55 morts en 24 heures à Paris : ce que le Samu a constaté jeudi glace le sang

Paris suffoque. Le mercure a franchi les 40 °C pour la première fois en juin dans l’histoire des relevés de la capitale. Et les conséquences sont brutales. En une seule journée, le Samu de Paris a comptabilisé un nombre de décès qui dépasse tout ce que les urgentistes avaient l’habitude de gérer. Les chiffres révélés par BFMTV donnent la mesure d’une crise sanitaire en temps réel.
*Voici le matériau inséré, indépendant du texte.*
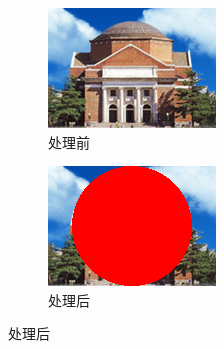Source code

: \documentclass{article}
\numberwithin{figure}{section}
\numberwithin{table}{section}
\numberwithin{listing}{section}
\begin{document}
\begin{enumerate}
\begin{enumerate}
                        \begin{figure}[H]
                            \centering
                                \begin{subfigure}{0.3\textwidth}
                                    \includegraphics[width=\linewidth]{hall_color}
                                    \caption{处理前}
                                    \label{fig:hall_color}
                                \end{subfigure}

                                \begin{subfigure}{0.3\textwidth}
                                    \includegraphics[width=\linewidth]{hall_color_red_circle}
                                    \caption{处理后}
                                    \label{fig:hall_color_red_circle}
                                \end{subfigure}


\end{figure}
\end{enumerate}
\end{enumerate}
\end{document}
40 °C à Paris en juin : une première historique aux conséquences mortelles
Le jeudi 25 juin, entre minuit et minuit, le Samu de Paris a pris en charge au moins 55 décès. En temps normal, ce chiffre ne dépasse pas dix. Plus de cinq fois la moyenne quotidienne, en l’espace de vingt-quatre heures.
Sur ces 55 prises en charge, 25 concernaient des arrêts cardiaques, dont 23 ont été fatals. Habituellement, on en compte moins de cinq par jour. Les 32 décès restants relèvent d’autres causes, mais leur nombre aussi est anormalement élevé.
Et ce bilan ne reflète qu’une fraction de la réalité. Il ne comptabilise pas les décès constatés par les pompiers, SOS médecins ou les professionnels libéraux. Le maire de Paris, Emmanuel Grégoire, a confirmé jeudi matin que la mortalité est en hausse dans la capitale, sans avancer de chiffre global.
Cette barre des 40 °C en juin, c’est du jamais-vu. Un record absolu pour ce mois dans l’histoire météo parisienne. Et les modèles climatiques laissaient déjà présager un été hors norme. Sauf que personne n’avait anticipé un tel impact en si peu de temps.
Derrière les chiffres, il y a des services hospitaliers au bord de la rupture.
Appels au Samu en hausse de 47 %, hôpitaux saturés : l’Île-de-France sous tension
Agnès Ricard Hibon, présidente de la Société française de médecine d’urgence, a révélé vendredi matin sur BFMTV un chiffre alarmant. Les appels au Samu d’Île-de-France ont bondi de 47 %. Côté pompiers de Paris, la hausse atteint 50 %.
La tension ne se limite pas à la capitale. À Bordeaux, le Samu a reçu 3 200 appels en 24 heures, soit une augmentation de 60 %. L’ensemble du territoire français est touché, et les services de santé craquent de toutes parts.
Dans un hôpital parisien, les passages aux urgences ont grimpé de 23 %, avec un taux d’hospitalisation de 24 %. Dix patients attendaient sur des brancards, faute de lits disponibles. Les motifs d’admission ? Essentiellement des coups de chaleur, mais aussi des traumatismes liés à la canicule — certains provoqués par des plongeons dans le canal Saint-Martin, ouvert à la baignade.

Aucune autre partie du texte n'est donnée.